**** GIVEN DATA ****

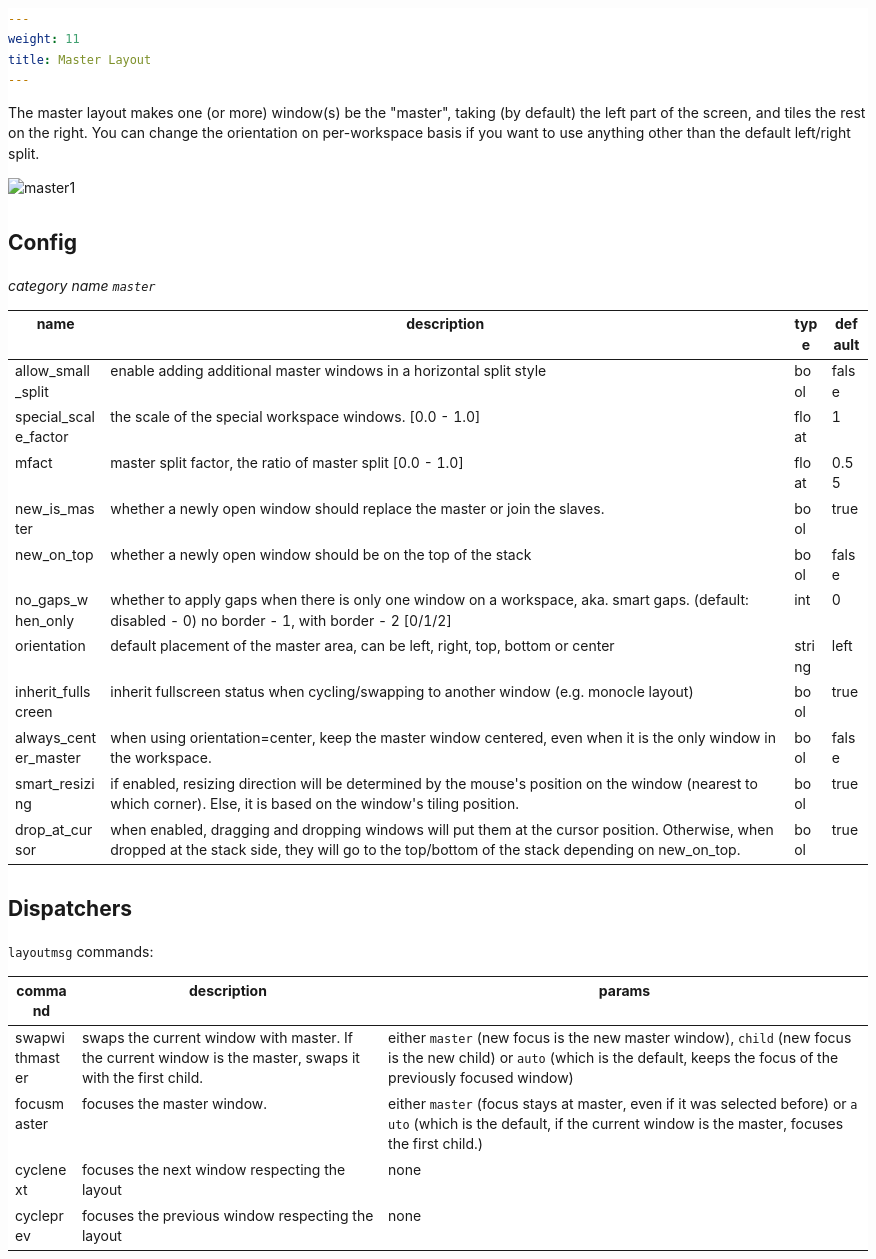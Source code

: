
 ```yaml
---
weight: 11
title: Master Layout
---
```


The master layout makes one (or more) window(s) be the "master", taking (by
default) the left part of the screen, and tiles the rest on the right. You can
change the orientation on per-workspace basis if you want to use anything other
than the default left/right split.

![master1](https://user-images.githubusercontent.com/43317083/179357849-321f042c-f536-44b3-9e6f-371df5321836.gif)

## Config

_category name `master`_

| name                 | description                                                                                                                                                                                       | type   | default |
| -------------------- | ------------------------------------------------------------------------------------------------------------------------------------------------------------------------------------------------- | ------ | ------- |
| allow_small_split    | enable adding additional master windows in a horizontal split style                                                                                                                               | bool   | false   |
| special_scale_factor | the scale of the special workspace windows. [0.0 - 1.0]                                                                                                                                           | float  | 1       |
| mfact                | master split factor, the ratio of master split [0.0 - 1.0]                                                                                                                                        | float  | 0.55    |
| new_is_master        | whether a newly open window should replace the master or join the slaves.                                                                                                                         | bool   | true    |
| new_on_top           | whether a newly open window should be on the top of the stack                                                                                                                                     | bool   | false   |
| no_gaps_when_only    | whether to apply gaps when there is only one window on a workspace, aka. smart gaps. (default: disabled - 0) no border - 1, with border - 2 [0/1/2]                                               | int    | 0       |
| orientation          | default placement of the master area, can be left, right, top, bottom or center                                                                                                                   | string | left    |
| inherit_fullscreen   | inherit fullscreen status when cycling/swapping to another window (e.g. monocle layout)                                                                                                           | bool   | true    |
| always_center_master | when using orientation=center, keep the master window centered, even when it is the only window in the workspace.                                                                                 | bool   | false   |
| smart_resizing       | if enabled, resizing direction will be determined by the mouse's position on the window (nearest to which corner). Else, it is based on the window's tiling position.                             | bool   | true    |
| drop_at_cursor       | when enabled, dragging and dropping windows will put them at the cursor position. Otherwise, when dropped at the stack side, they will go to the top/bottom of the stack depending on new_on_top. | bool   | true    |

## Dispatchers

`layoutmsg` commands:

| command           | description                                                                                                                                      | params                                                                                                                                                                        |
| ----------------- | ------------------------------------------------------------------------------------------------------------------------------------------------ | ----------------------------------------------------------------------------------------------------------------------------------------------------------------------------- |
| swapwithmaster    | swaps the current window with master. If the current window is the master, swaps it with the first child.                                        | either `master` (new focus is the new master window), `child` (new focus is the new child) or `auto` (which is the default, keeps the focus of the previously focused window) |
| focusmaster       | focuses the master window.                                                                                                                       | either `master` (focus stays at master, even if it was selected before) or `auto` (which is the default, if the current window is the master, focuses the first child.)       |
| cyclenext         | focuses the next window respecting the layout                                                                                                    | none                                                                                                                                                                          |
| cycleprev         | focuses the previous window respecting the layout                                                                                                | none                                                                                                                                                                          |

****

--- YOUR INSTRUCTIONS ---
Retype the entire listing exactly as it appears, dropping only the pictures.

--- FINAL ANSWER ---
Source code

:
 ```yaml
---
weight: 11
title: Master Layout
---
```


The master layout makes one (or more) window(s) be the "master", taking (by
default) the left part of the screen, and tiles the rest on the right. You can
change the orientation on per-workspace basis if you want to use anything other
than the default left/right split.

![master1](https://user-images.githubusercontent.com/43317083/179357849-321f042c-f536-44b3-9e6f-371df5321836.gif)

## Config

_category name `master`_

| name                 | description                                                                                                                                                                                       | type   | default |
| -------------------- | ------------------------------------------------------------------------------------------------------------------------------------------------------------------------------------------------- | ------ | ------- |
| allow_small_split    | enable adding additional master windows in a horizontal split style                                                                                                                               | bool   | false   |
| special_scale_factor | the scale of the special workspace windows. [0.0 - 1.0]                                                                                                                                           | float  | 1       |
| mfact                | master split factor, the ratio of master split [0.0 - 1.0]                                                                                                                                        | float  | 0.55    |
| new_is_master        | whether a newly open window should replace the master or join the slaves.                                                                                                                         | bool   | true    |
| new_on_top           | whether a newly open window should be on the top of the stack                                                                                                                                     | bool   | false   |
| no_gaps_when_only    | whether to apply gaps when there is only one window on a workspace, aka. smart gaps. (default: disabled - 0) no border - 1, with border - 2 [0/1/2]                                               | int    | 0       |
| orientation          | default placement of the master area, can be left, right, top, bottom or center                                                                                                                   | string | left    |
| inherit_fullscreen   | inherit fullscreen status when cycling/swapping to another window (e.g. monocle layout)                                                                                                           | bool   | true    |
| always_center_master | when using orientation=center, keep the master window centered, even when it is the only window in the workspace.                                                                                 | bool   | false   |
| smart_resizing       | if enabled, resizing direction will be determined by the mouse's position on the window (nearest to which corner). Else, it is based on the window's tiling position.                             | bool   | true    |
| drop_at_cursor       | when enabled, dragging and dropping windows will put them at the cursor position. Otherwise, when dropped at the stack side, they will go to the top/bottom of the stack depending on new_on_top. | bool   | true    |

## Dispatchers

`layoutmsg` commands:

| command           | description                                                                                                                                      | params                                                                                                                                                                        |
| ----------------- | ------------------------------------------------------------------------------------------------------------------------------------------------ | ----------------------------------------------------------------------------------------------------------------------------------------------------------------------------- |
| swapwithmaster    | swaps the current window with master. If the current window is the master, swaps it with the first child.                                        | either `master` (new focus is the new master window), `child` (new focus is the new child) or `auto` (which is the default, keeps the focus of the previously focused window) |
| focusmaster       | focuses the master window.                                                                                                                       | either `master` (focus stays at master, even if it was selected before) or `auto` (which is the default, if the current window is the master, focuses the first child.)       |
| cyclenext         | focuses the next window respecting the layout                                                                                                    | none                                                                                                                                                                          |
| cycleprev         | focuses the previous window respecting the layout                                                                                                | none                                                                                                                                                                          |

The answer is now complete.